§ **Your instructions**
Answer with one number only: the count of lines below that hold the word "RyuJIT".

Records provided: Begin

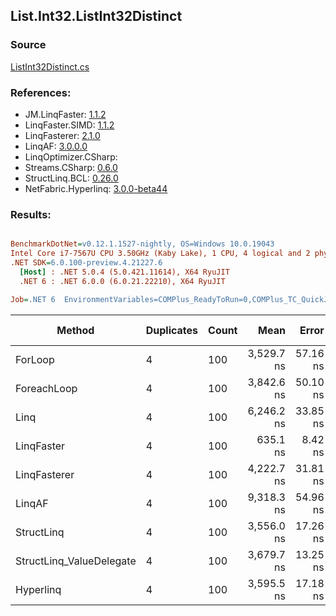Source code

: ﻿## List.Int32.ListInt32Distinct

### Source
[ListInt32Distinct.cs](../LinqBenchmarks/List/Int32/ListInt32Distinct.cs)

### References:
- JM.LinqFaster: [1.1.2](https://www.nuget.org/packages/JM.LinqFaster/1.1.2)
- LinqFaster.SIMD: [1.1.2](https://www.nuget.org/packages/LinqFaster.SIMD/1.0.3)
- LinqFasterer: [2.1.0](https://www.nuget.org/packages/LinqFasterer/2.1.0)
- LinqAF: [3.0.0.0](https://www.nuget.org/packages/LinqAF/3.0.0.0)
- LinqOptimizer.CSharp: [](https://www.nuget.org/packages/LinqOptimizer.CSharp/)
- Streams.CSharp: [0.6.0](https://www.nuget.org/packages/Streams.CSharp/0.6.0)
- StructLinq.BCL: [0.26.0](https://www.nuget.org/packages/StructLinq/0.26.0)
- NetFabric.Hyperlinq: [3.0.0-beta44](https://www.nuget.org/packages/NetFabric.Hyperlinq/3.0.0-beta44)

### Results:
``` ini

BenchmarkDotNet=v0.12.1.1527-nightly, OS=Windows 10.0.19043
Intel Core i7-7567U CPU 3.50GHz (Kaby Lake), 1 CPU, 4 logical and 2 physical cores
.NET SDK=6.0.100-preview.4.21227.6
  [Host] : .NET 5.0.4 (5.0.421.11614), X64 RyuJIT
  .NET 6 : .NET 6.0.0 (6.0.21.22210), X64 RyuJIT

Job=.NET 6  EnvironmentVariables=COMPlus_ReadyToRun=0,COMPlus_TC_QuickJitForLoops=1,COMPlus_TieredPGO=1  Runtime=.NET 6.0  

```
|                   Method | Duplicates | Count |       Mean |    Error |   StdDev | Ratio | RatioSD |  Gen 0 | Gen 1 | Gen 2 | Allocated |
|------------------------- |----------- |------ |-----------:|---------:|---------:|------:|--------:|-------:|------:|------:|----------:|
|                  ForLoop |          4 |   100 | 3,529.7 ns | 57.16 ns | 47.73 ns |  1.00 |    0.00 | 2.8648 |     - |     - |   6,000 B |
|              ForeachLoop |          4 |   100 | 3,842.6 ns | 50.10 ns | 44.41 ns |  1.09 |    0.02 | 2.8610 |     - |     - |   6,000 B |
|                     Linq |          4 |   100 | 6,246.2 ns | 33.85 ns | 31.66 ns |  1.77 |    0.02 | 2.8610 |     - |     - |   6,000 B |
|               LinqFaster |          4 |   100 |   635.1 ns |  8.42 ns |  7.03 ns |  0.18 |    0.00 |      - |     - |     - |         - |
|             LinqFasterer |          4 |   100 | 4,222.7 ns | 31.81 ns | 29.75 ns |  1.20 |    0.02 | 5.2032 |     - |     - |  10,896 B |
|                   LinqAF |          4 |   100 | 9,318.3 ns | 54.96 ns | 51.41 ns |  2.64 |    0.04 | 5.9204 |     - |     - |  12,400 B |
|               StructLinq |          4 |   100 | 3,556.0 ns | 17.26 ns | 16.14 ns |  1.01 |    0.01 | 0.0153 |     - |     - |      32 B |
| StructLinq_ValueDelegate |          4 |   100 | 3,679.7 ns | 13.25 ns | 12.40 ns |  1.04 |    0.01 |      - |     - |     - |         - |
|                Hyperlinq |          4 |   100 | 3,595.5 ns | 17.18 ns | 16.07 ns |  1.02 |    0.01 |      - |     - |     - |         - |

Records provided: End

§ **Answer to this problem**
2